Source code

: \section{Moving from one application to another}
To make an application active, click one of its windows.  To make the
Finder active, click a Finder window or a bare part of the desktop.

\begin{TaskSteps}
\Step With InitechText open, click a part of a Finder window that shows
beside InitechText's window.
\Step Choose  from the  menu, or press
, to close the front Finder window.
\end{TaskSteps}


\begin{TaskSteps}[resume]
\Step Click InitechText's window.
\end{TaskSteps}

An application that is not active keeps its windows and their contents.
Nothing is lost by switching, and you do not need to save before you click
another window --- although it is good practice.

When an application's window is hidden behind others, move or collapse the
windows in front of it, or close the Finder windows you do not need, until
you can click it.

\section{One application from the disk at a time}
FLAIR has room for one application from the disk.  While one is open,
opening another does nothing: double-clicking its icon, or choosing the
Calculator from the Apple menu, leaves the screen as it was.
---------------
From the line with "opening another does" through the final line of the records, return each line exactly. Leave out the rest.

EXERCISE RESPONSE:
opening another does nothing: double-clicking its icon, or choosing the
Calculator from the Apple menu, leaves the screen as it was.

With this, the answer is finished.